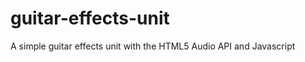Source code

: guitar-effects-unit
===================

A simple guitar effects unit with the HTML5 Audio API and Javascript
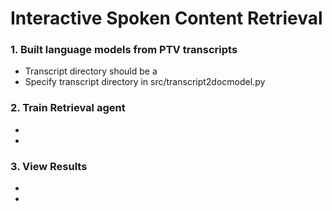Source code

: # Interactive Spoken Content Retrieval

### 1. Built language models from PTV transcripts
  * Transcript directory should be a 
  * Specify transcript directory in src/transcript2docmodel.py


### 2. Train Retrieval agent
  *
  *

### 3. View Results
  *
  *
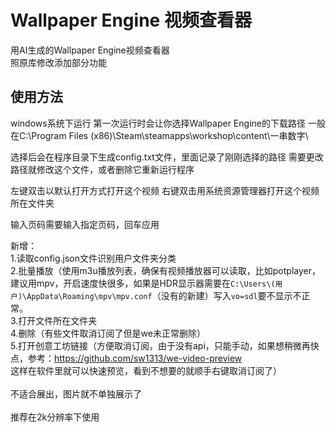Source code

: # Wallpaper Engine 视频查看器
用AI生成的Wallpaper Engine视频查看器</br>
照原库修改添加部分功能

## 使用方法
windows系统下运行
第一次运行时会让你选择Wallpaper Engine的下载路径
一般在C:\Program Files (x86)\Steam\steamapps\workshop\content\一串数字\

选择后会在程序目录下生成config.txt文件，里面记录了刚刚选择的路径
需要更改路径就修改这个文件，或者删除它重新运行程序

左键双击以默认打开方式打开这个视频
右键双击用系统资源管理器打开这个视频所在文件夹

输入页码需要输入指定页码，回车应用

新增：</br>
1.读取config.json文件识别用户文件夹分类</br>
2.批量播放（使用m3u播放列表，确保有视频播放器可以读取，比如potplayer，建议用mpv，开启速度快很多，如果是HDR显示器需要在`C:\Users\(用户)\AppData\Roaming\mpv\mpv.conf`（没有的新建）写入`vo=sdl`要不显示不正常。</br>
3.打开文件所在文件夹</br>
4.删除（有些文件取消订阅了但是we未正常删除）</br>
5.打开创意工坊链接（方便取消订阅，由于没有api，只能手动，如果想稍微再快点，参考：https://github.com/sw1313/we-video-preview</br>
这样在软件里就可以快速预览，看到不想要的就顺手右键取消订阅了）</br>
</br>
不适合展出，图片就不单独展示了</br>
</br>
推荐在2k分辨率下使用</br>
════════
TRY IT » Only the text of the records belongs in the answer, printed exactly and without pictures.

RESPONSE »
Source code

: guitar-effects-unit
===================

A simple guitar effects unit with the HTML5 Audio API and Javascript
Source code

: # Interactive Spoken Content Retrieval

### 1. Built language models from PTV transcripts
  * Transcript directory should be a 
  * Specify transcript directory in src/transcript2docmodel.py


### 2. Train Retrieval agent
  *
  *

### 3. View Results
  *
  *
Source code

: # Wallpaper Engine 视频查看器
用AI生成的Wallpaper Engine视频查看器</br>
照原库修改添加部分功能

## 使用方法
windows系统下运行
第一次运行时会让你选择Wallpaper Engine的下载路径
一般在C:\Program Files (x86)\Steam\steamapps\workshop\content\一串数字\

选择后会在程序目录下生成config.txt文件，里面记录了刚刚选择的路径
需要更改路径就修改这个文件，或者删除它重新运行程序

左键双击以默认打开方式打开这个视频
右键双击用系统资源管理器打开这个视频所在文件夹

输入页码需要输入指定页码，回车应用

新增：</br>
1.读取config.json文件识别用户文件夹分类</br>
2.批量播放（使用m3u播放列表，确保有视频播放器可以读取，比如potplayer，建议用mpv，开启速度快很多，如果是HDR显示器需要在`C:\Users\(用户)\AppData\Roaming\mpv\mpv.conf`（没有的新建）写入`vo=sdl`要不显示不正常。</br>
3.打开文件所在文件夹</br>
4.删除（有些文件取消订阅了但是we未正常删除）</br>
5.打开创意工坊链接（方便取消订阅，由于没有api，只能手动，如果想稍微再快点，参考：https://github.com/sw1313/we-video-preview</br>
这样在软件里就可以快速预览，看到不想要的就顺手右键取消订阅了）</br>
</br>
不适合展出，图片就不单独展示了</br>
</br>
推荐在2k分辨率下使用</br>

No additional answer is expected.